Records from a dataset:
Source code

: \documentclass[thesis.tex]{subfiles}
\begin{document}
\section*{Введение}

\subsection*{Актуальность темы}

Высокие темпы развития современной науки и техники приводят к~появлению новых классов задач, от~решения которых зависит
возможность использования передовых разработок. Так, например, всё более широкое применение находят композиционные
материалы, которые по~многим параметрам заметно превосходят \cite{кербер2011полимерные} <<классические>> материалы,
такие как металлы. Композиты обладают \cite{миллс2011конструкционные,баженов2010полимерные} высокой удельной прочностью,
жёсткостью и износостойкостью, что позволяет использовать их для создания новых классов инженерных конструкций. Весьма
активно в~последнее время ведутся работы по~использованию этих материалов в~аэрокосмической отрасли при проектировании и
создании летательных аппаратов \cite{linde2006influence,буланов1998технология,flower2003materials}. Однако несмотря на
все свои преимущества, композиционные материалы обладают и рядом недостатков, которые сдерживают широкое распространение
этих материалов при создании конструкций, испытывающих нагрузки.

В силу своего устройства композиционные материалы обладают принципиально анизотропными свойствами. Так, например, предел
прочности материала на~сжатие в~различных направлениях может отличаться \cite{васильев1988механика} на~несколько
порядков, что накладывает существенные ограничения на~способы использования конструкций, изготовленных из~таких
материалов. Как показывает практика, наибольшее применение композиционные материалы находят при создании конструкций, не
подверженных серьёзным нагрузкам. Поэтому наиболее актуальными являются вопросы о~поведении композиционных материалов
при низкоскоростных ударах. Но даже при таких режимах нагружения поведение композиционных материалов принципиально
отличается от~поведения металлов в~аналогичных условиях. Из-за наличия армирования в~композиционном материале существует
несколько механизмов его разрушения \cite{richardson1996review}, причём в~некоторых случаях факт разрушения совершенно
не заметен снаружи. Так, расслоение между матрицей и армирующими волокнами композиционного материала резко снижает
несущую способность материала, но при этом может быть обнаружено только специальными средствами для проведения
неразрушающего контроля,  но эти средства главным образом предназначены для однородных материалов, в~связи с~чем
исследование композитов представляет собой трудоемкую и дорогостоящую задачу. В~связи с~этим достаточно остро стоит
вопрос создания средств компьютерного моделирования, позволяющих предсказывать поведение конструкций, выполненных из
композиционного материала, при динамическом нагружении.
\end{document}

- _TASK PROMPT_
Repeat all of the records, letter for letter.

- _FINISHED TASK_
Source code

: \documentclass[thesis.tex]{subfiles}
\begin{document}
\section*{Введение}

\subsection*{Актуальность темы}

Высокие темпы развития современной науки и техники приводят к~появлению новых классов задач, от~решения которых зависит
возможность использования передовых разработок. Так, например, всё более широкое применение находят композиционные
материалы, которые по~многим параметрам заметно превосходят \cite{кербер2011полимерные} <<классические>> материалы,
такие как металлы. Композиты обладают \cite{миллс2011конструкционные,баженов2010полимерные} высокой удельной прочностью,
жёсткостью и износостойкостью, что позволяет использовать их для создания новых классов инженерных конструкций. Весьма
активно в~последнее время ведутся работы по~использованию этих материалов в~аэрокосмической отрасли при проектировании и
создании летательных аппаратов \cite{linde2006influence,буланов1998технология,flower2003materials}. Однако несмотря на
все свои преимущества, композиционные материалы обладают и рядом недостатков, которые сдерживают широкое распространение
этих материалов при создании конструкций, испытывающих нагрузки.

В силу своего устройства композиционные материалы обладают принципиально анизотропными свойствами. Так, например, предел
прочности материала на~сжатие в~различных направлениях может отличаться \cite{васильев1988механика} на~несколько
порядков, что накладывает существенные ограничения на~способы использования конструкций, изготовленных из~таких
материалов. Как показывает практика, наибольшее применение композиционные материалы находят при создании конструкций, не
подверженных серьёзным нагрузкам. Поэтому наиболее актуальными являются вопросы о~поведении композиционных материалов
при низкоскоростных ударах. Но даже при таких режимах нагружения поведение композиционных материалов принципиально
отличается от~поведения металлов в~аналогичных условиях. Из-за наличия армирования в~композиционном материале существует
несколько механизмов его разрушения \cite{richardson1996review}, причём в~некоторых случаях факт разрушения совершенно
не заметен снаружи. Так, расслоение между матрицей и армирующими волокнами композиционного материала резко снижает
несущую способность материала, но при этом может быть обнаружено только специальными средствами для проведения
неразрушающего контроля,  но эти средства главным образом предназначены для однородных материалов, в~связи с~чем
исследование композитов представляет собой трудоемкую и дорогостоящую задачу. В~связи с~этим достаточно остро стоит
вопрос создания средств компьютерного моделирования, позволяющих предсказывать поведение конструкций, выполненных из
композиционного материала, при динамическом нагружении.
\end{document}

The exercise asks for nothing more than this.